MomsAVoxell 2 hours ago

I just carry around a pwnagotchi on a keychain, and use my iPad to access it to do Linux development work, including run a full raspian desktop, dev tools, etc.

  • uxcolumbo an hour ago

    I’m a dummy. Can you explain your setup? How does the Pi fit on keychain?

    I searched for the term and it seems to be a DIY kit to do reinforcement learning to try to crack WPA keys?

mook 4 hours ago

Does anybody have a good writeup/tutorial on doing similar things with Wayland? From my limited knowledge that might be with RDP instead, but there hasn't been anything more distilled as far as I know?

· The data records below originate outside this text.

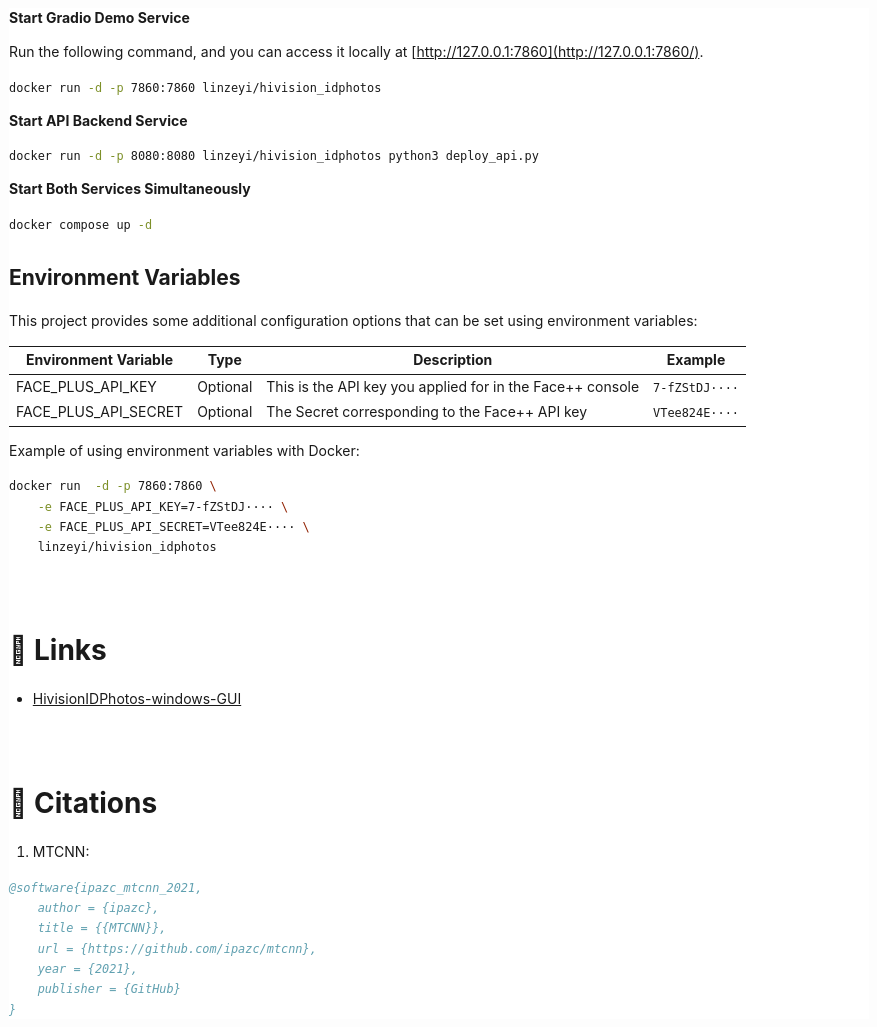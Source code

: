 **Start Gradio Demo Service**

Run the following command, and you can access it locally at [http://127.0.0.1:7860](http://127.0.0.1:7860/).

```bash
docker run -d -p 7860:7860 linzeyi/hivision_idphotos
```

**Start API Backend Service**

```bash
docker run -d -p 8080:8080 linzeyi/hivision_idphotos python3 deploy_api.py
```

**Start Both Services Simultaneously**

```bash
docker compose up -d
```

## Environment Variables

This project provides some additional configuration options that can be set using environment variables:

| Environment Variable | Type | Description | Example |
| -- | -- | -- | -- |
| FACE_PLUS_API_KEY | Optional | This is the API key you applied for in the Face++ console | `7-fZStDJ····` |
| FACE_PLUS_API_SECRET | Optional | The Secret corresponding to the Face++ API key | `VTee824E····` |

Example of using environment variables with Docker:
```bash
docker run  -d -p 7860:7860 \
    -e FACE_PLUS_API_KEY=7-fZStDJ···· \
    -e FACE_PLUS_API_SECRET=VTee824E···· \
    linzeyi/hivision_idphotos 
```

<br>

# 🌲 Links

- [HivisionIDPhotos-windows-GUI](https://github.com/zhaoyun0071/HivisionIDPhotos-windows-GUI)

<br>

# 📖 Citations

1. MTCNN:

```bibtex
@software{ipazc_mtcnn_2021,
    author = {ipazc},
    title = {{MTCNN}},
    url = {https://github.com/ipazc/mtcnn},
    year = {2021},
    publisher = {GitHub}
}
```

I've also done xpra in docker before; that's always felt as hacky as it sounds though.

pkulak 38 minutes ago

Sheesh. Just use LXC.

  • rahen 9 minutes ago

    This is the first thing that came to my mind. Why pick an OCI container instead of an LXC container since it's a stateful workload?

    Going OCI here only makes sense for temporary, disposable sessions.

bdcravens 4 hours ago

I run full-headed Puppeteer sessions in Docker, with VNC for debugging and observation. I keep the instances as light as I can, but I suspect I'm most of the way there toward a "full" desktop experience. Probably just need to add a more full-featured window manager (currently I use fluxbox)

mertleee 5 hours ago

What's the best way to forward the x-server over ssh?

  • jasonjayr 5 hours ago

    ssh -YC user@$host

    Has worked since .... forever. Interestingly, it works with WSL2 on windows, too!

smitty1e 5 hours ago

I run Arch under WSL2 and then in ~/.bashrc:

WINDOWS_IP=$(ip route | awk '/^default/ {print $3}')

DISPLAY="$WINDOWS_IP:0"

Now I can use the mighty mobaxterm from https://www.mobatek.net to just run whatever and pipe it back to Windows.

One caveat is that the $PATH gets polluted with space characters by 'Doze, so I have to do something like this for QGIS:

PATH=/usr/local/sbin:/usr/local/bin:/usr/bin qgis -n &

  • uxcolumbo an hour ago

    This sounds interesting. But I don’t fully follow?

    What are your use cases? To run Linux GUI apps?

    Does mobaxterm allow you to view those GUI apps?